Transcribe the records that follow, preserving every word.
====== Records shown ======
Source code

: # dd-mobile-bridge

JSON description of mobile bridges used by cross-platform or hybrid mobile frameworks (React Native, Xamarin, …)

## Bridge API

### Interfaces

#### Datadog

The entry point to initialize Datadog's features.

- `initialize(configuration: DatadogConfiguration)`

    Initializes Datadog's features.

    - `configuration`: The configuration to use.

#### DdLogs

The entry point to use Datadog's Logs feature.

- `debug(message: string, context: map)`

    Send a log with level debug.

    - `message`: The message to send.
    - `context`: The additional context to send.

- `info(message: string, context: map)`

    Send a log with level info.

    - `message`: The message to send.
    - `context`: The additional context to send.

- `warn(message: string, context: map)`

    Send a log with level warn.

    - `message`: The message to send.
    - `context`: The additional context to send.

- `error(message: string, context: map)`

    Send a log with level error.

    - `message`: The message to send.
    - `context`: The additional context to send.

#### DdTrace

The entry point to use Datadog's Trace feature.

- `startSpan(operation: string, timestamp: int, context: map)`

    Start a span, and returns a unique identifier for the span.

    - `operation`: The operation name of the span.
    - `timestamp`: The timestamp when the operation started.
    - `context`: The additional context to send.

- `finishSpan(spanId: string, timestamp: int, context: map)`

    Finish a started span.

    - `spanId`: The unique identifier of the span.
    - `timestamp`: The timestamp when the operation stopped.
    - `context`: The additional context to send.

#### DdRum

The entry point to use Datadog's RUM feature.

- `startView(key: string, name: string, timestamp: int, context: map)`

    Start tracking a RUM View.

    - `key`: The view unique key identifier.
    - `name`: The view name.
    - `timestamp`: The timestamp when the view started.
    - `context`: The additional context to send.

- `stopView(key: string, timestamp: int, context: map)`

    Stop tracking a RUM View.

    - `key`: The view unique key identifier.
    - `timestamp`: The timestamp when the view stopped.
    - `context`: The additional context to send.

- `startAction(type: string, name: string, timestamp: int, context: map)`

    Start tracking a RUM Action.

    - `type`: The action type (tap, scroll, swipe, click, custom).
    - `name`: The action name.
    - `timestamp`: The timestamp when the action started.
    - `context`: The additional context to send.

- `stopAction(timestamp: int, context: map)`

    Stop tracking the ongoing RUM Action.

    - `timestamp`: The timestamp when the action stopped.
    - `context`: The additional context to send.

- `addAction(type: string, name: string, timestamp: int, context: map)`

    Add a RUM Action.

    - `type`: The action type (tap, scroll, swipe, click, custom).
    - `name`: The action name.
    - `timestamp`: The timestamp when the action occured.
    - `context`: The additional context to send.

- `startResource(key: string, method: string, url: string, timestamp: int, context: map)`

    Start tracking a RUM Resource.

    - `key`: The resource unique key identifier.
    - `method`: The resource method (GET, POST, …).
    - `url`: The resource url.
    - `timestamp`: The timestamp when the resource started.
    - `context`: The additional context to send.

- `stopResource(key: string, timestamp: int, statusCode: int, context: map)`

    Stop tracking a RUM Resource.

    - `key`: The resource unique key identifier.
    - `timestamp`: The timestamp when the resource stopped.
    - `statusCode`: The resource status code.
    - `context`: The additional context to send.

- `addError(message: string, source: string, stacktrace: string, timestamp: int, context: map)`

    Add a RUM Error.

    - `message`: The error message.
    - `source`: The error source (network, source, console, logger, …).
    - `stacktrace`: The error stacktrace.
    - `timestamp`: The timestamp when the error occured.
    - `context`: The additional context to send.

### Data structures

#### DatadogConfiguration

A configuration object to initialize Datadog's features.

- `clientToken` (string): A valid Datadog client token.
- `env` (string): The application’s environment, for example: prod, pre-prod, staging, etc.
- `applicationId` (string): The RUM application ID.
======
Written response
Source code

: # dd-mobile-bridge

JSON description of mobile bridges used by cross-platform or hybrid mobile frameworks (React Native, Xamarin, …)

## Bridge API

### Interfaces

#### Datadog

The entry point to initialize Datadog's features.

- `initialize(configuration: DatadogConfiguration)`

    Initializes Datadog's features.

    - `configuration`: The configuration to use.

#### DdLogs

The entry point to use Datadog's Logs feature.

- `debug(message: string, context: map)`

    Send a log with level debug.

    - `message`: The message to send.
    - `context`: The additional context to send.

- `info(message: string, context: map)`

    Send a log with level info.

    - `message`: The message to send.
    - `context`: The additional context to send.

- `warn(message: string, context: map)`

    Send a log with level warn.

    - `message`: The message to send.
    - `context`: The additional context to send.

- `error(message: string, context: map)`

    Send a log with level error.

    - `message`: The message to send.
    - `context`: The additional context to send.

#### DdTrace

The entry point to use Datadog's Trace feature.

- `startSpan(operation: string, timestamp: int, context: map)`

    Start a span, and returns a unique identifier for the span.

    - `operation`: The operation name of the span.
    - `timestamp`: The timestamp when the operation started.
    - `context`: The additional context to send.

- `finishSpan(spanId: string, timestamp: int, context: map)`

    Finish a started span.

    - `spanId`: The unique identifier of the span.
    - `timestamp`: The timestamp when the operation stopped.
    - `context`: The additional context to send.

#### DdRum

The entry point to use Datadog's RUM feature.

- `startView(key: string, name: string, timestamp: int, context: map)`

    Start tracking a RUM View.

    - `key`: The view unique key identifier.
    - `name`: The view name.
    - `timestamp`: The timestamp when the view started.
    - `context`: The additional context to send.

- `stopView(key: string, timestamp: int, context: map)`

    Stop tracking a RUM View.

    - `key`: The view unique key identifier.
    - `timestamp`: The timestamp when the view stopped.
    - `context`: The additional context to send.

- `startAction(type: string, name: string, timestamp: int, context: map)`

    Start tracking a RUM Action.

    - `type`: The action type (tap, scroll, swipe, click, custom).
    - `name`: The action name.
    - `timestamp`: The timestamp when the action started.
    - `context`: The additional context to send.

- `stopAction(timestamp: int, context: map)`

    Stop tracking the ongoing RUM Action.

    - `timestamp`: The timestamp when the action stopped.
    - `context`: The additional context to send.

- `addAction(type: string, name: string, timestamp: int, context: map)`

    Add a RUM Action.

    - `type`: The action type (tap, scroll, swipe, click, custom).
    - `name`: The action name.
    - `timestamp`: The timestamp when the action occured.
    - `context`: The additional context to send.

- `startResource(key: string, method: string, url: string, timestamp: int, context: map)`

    Start tracking a RUM Resource.

    - `key`: The resource unique key identifier.
    - `method`: The resource method (GET, POST, …).
    - `url`: The resource url.
    - `timestamp`: The timestamp when the resource started.
    - `context`: The additional context to send.

- `stopResource(key: string, timestamp: int, statusCode: int, context: map)`

    Stop tracking a RUM Resource.

    - `key`: The resource unique key identifier.
    - `timestamp`: The timestamp when the resource stopped.
    - `statusCode`: The resource status code.
    - `context`: The additional context to send.

- `addError(message: string, source: string, stacktrace: string, timestamp: int, context: map)`

    Add a RUM Error.

    - `message`: The error message.
    - `source`: The error source (network, source, console, logger, …).
    - `stacktrace`: The error stacktrace.
    - `timestamp`: The timestamp when the error occured.
    - `context`: The additional context to send.

### Data structures

#### DatadogConfiguration

A configuration object to initialize Datadog's features.

- `clientToken` (string): A valid Datadog client token.
- `env` (string): The application’s environment, for example: prod, pre-prod, staging, etc.
- `applicationId` (string): The RUM application ID.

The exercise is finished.